Home Writing Resume GitHub LinkedIn Google Scholar

What I learned building WhyTorch

04 Oct 2025 by Adam Allevato

I just finished V1 of WhyTorch, a visual explainer for basic PyTorch functions. It’s fully open source and MIT licensed, too.

screenshot of WhyTorch, showing an explanation of the function torch.gather

Why I built it

I built WhyTorch specifically because the function torch.gather was unclear to me even after re-reading the documentation a few times. Getting out pen and paper finally gave me an intuition for how the function worked, and I had the idea of visually showing how the elements in the different function arguments work together to produce each result.

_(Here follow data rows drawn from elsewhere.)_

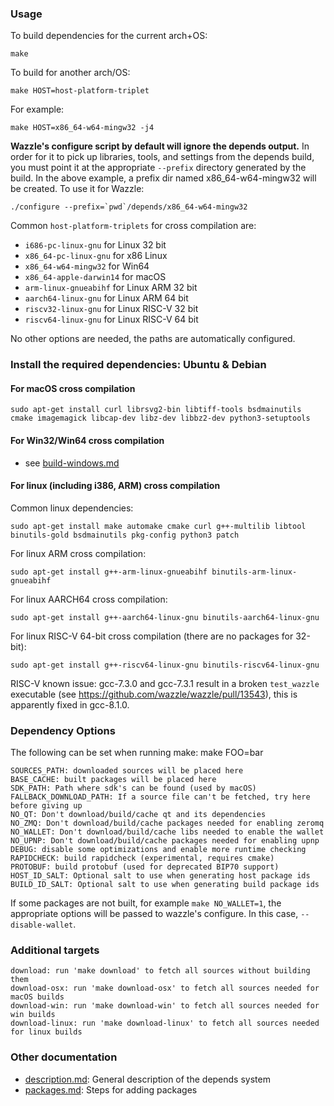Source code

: ### Usage

To build dependencies for the current arch+OS:

    make

To build for another arch/OS:

    make HOST=host-platform-triplet

For example:

    make HOST=x86_64-w64-mingw32 -j4

**Wazzle's configure script by default will ignore the depends output.** In
order for it to pick up libraries, tools, and settings from the depends build,
you must point it at the appropriate `--prefix` directory generated by the
build. In the above example, a prefix dir named x86_64-w64-mingw32 will be
created. To use it for Wazzle:

    ./configure --prefix=`pwd`/depends/x86_64-w64-mingw32

Common `host-platform-triplets` for cross compilation are:

- `i686-pc-linux-gnu` for Linux 32 bit
- `x86_64-pc-linux-gnu` for x86 Linux
- `x86_64-w64-mingw32` for Win64
- `x86_64-apple-darwin14` for macOS
- `arm-linux-gnueabihf` for Linux ARM 32 bit
- `aarch64-linux-gnu` for Linux ARM 64 bit
- `riscv32-linux-gnu` for Linux RISC-V 32 bit
- `riscv64-linux-gnu` for Linux RISC-V 64 bit

No other options are needed, the paths are automatically configured.

### Install the required dependencies: Ubuntu & Debian

#### For macOS cross compilation

    sudo apt-get install curl librsvg2-bin libtiff-tools bsdmainutils cmake imagemagick libcap-dev libz-dev libbz2-dev python3-setuptools

#### For Win32/Win64 cross compilation

- see [build-windows.md](../doc/build-windows.md#cross-compilation-for-ubuntu-and-windows-subsystem-for-linux)

#### For linux (including i386, ARM) cross compilation

Common linux dependencies:

    sudo apt-get install make automake cmake curl g++-multilib libtool binutils-gold bsdmainutils pkg-config python3 patch

For linux ARM cross compilation:

    sudo apt-get install g++-arm-linux-gnueabihf binutils-arm-linux-gnueabihf

For linux AARCH64 cross compilation:

    sudo apt-get install g++-aarch64-linux-gnu binutils-aarch64-linux-gnu

For linux RISC-V 64-bit cross compilation (there are no packages for 32-bit):

    sudo apt-get install g++-riscv64-linux-gnu binutils-riscv64-linux-gnu

RISC-V known issue: gcc-7.3.0 and gcc-7.3.1 result in a broken `test_wazzle` executable (see https://github.com/wazzle/wazzle/pull/13543),
this is apparently fixed in gcc-8.1.0.

### Dependency Options
The following can be set when running make: make FOO=bar

    SOURCES_PATH: downloaded sources will be placed here
    BASE_CACHE: built packages will be placed here
    SDK_PATH: Path where sdk's can be found (used by macOS)
    FALLBACK_DOWNLOAD_PATH: If a source file can't be fetched, try here before giving up
    NO_QT: Don't download/build/cache qt and its dependencies
    NO_ZMQ: Don't download/build/cache packages needed for enabling zeromq
    NO_WALLET: Don't download/build/cache libs needed to enable the wallet
    NO_UPNP: Don't download/build/cache packages needed for enabling upnp
    DEBUG: disable some optimizations and enable more runtime checking
    RAPIDCHECK: build rapidcheck (experimental, requires cmake)
    PROTOBUF: build protobuf (used for deprecated BIP70 support)
    HOST_ID_SALT: Optional salt to use when generating host package ids
    BUILD_ID_SALT: Optional salt to use when generating build package ids

If some packages are not built, for example `make NO_WALLET=1`, the appropriate
options will be passed to wazzle's configure. In this case, `--disable-wallet`.

### Additional targets

    download: run 'make download' to fetch all sources without building them
    download-osx: run 'make download-osx' to fetch all sources needed for macOS builds
    download-win: run 'make download-win' to fetch all sources needed for win builds
    download-linux: run 'make download-linux' to fetch all sources needed for linux builds

### Other documentation

- [description.md](description.md): General description of the depends system
- [packages.md](packages.md): Steps for adding packages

After some planning, the specific goals of the project were:

How I built it

First attempt: Python

I started with Python and htmx, with the intention of having the outputs actually be calculated via calling PyTorch functions directly. Taking this approach conflicted with several goals, so I abandoned it quickly:

Starting over

I started over in vanilla JavaScript and CSS. After a quick AI-assisted proof of concept, I designed the Tensor and TensorItem class first. A key feature I added was that TensorItems can be “related” to other TensorItems. This allows an item, when selected by the user, to traverse its relations recursively and find out how it is used across the entire function. This is then used in the “equation” display and highlighting features in the UI.

That was enough to start implementing simple functions, and as I added more complex functions, I added features to the engine and refactored as needed.

Implementing tensors

I kept things “simple” in the sense that I didn’t model a full tensor with striding, arbitrary number of dimensions, and more. I only need up to 2 dimensions. I also know that I always want to be visualizing the tensors, so tensors effectively generate their own display HTML.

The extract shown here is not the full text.